Recently, a new way of telling stories has developed, and has given rise to some fantastic narratives. I'm talking about video games.
I grew up on video games. I had an Atari, a Commodore 64, numerous PC's (starting with an 8088), and all three Xbox's. At first, video games focused on strategy and skill. By the '90s many had developed wonderful characters. And in the 2000's, several had very engaging full-fledged narratives.
There's a major choice involved in the design of the games that I believe has a substantial impact on narrative-heavy games: that of perspective. First-person games are much more immersive than third-person games.
I've played third-person games that have had terrific stories that I've loved. Read Dead Redemption comes to mind. But I have to wonder how much better the story would have felt if it had been first-person in nature.
In the last couple of weeks I've starting playing two games that are third-person: The Witcher 3 & Lifeless Planet.
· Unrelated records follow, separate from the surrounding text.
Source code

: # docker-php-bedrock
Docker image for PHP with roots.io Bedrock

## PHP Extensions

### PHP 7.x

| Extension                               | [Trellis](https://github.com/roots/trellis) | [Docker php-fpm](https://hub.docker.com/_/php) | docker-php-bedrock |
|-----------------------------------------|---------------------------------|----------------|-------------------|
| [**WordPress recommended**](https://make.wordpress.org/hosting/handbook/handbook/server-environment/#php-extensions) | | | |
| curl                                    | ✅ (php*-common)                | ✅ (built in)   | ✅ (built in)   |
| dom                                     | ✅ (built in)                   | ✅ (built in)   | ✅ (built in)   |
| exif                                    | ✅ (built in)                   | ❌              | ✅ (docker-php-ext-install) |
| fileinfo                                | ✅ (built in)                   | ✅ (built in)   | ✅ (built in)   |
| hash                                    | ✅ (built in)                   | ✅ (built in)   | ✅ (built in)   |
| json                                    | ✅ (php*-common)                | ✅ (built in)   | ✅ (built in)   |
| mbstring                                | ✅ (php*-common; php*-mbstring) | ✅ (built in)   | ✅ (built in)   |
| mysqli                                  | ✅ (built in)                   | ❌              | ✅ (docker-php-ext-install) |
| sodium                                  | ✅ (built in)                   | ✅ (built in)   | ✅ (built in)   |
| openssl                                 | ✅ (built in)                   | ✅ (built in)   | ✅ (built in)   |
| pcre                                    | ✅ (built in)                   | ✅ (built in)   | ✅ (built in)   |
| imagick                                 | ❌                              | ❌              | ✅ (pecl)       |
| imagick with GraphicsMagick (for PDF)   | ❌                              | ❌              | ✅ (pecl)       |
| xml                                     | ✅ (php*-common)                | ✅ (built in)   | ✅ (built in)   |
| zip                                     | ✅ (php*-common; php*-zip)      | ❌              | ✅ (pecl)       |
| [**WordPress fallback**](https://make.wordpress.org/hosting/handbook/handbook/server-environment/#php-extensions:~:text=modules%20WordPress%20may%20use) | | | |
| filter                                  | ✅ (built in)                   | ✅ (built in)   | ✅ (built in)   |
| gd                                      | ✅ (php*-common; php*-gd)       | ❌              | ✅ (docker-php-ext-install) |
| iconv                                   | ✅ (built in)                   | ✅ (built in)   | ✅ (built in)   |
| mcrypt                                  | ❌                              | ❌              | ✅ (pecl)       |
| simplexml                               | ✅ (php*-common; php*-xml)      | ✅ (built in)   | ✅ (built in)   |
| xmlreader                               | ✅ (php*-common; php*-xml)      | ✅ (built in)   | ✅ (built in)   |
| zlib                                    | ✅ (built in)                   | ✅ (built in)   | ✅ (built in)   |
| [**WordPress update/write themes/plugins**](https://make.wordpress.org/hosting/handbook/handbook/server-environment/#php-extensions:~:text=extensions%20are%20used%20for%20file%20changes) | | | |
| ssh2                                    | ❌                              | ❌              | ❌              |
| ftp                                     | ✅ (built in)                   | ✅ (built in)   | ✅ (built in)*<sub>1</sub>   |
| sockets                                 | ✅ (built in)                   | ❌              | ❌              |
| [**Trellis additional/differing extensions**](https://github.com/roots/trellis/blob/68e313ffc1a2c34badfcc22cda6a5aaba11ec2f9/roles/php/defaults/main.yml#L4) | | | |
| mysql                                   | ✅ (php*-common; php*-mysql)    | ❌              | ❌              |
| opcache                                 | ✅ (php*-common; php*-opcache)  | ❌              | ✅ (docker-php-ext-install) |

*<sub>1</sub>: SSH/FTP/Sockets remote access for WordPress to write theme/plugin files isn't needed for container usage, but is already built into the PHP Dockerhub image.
The first has had terrific reviews. The second has reviews that are okay. I'm enjoying both. Lifeless Planet is mostly a puzzle game, but with a clever story to it. I'm not minding that one being third-person. But The Witcher 3 is a vast game that is character and story heavy, and although I'm having fun with it, I'm sure I'd love it more with a more intimate point-of-view.
Bioshock Infinite is the story of a man who is sent to a city in the sky to rescue a girl. It moved me as much as any movie I had ever seen. Its characters weren't just well-developed, they were world-class. I played the entire game through twice, and the last fifteen minutes through at least half a dozen times. It was that great.
This brings me to two points:
(1) I wish that well-written narrative-style games at least gave the player the option of switching between perspectives.
(2) I think first-person perspective in film and television has been underutilized. In the right narrative, the results could be amazing.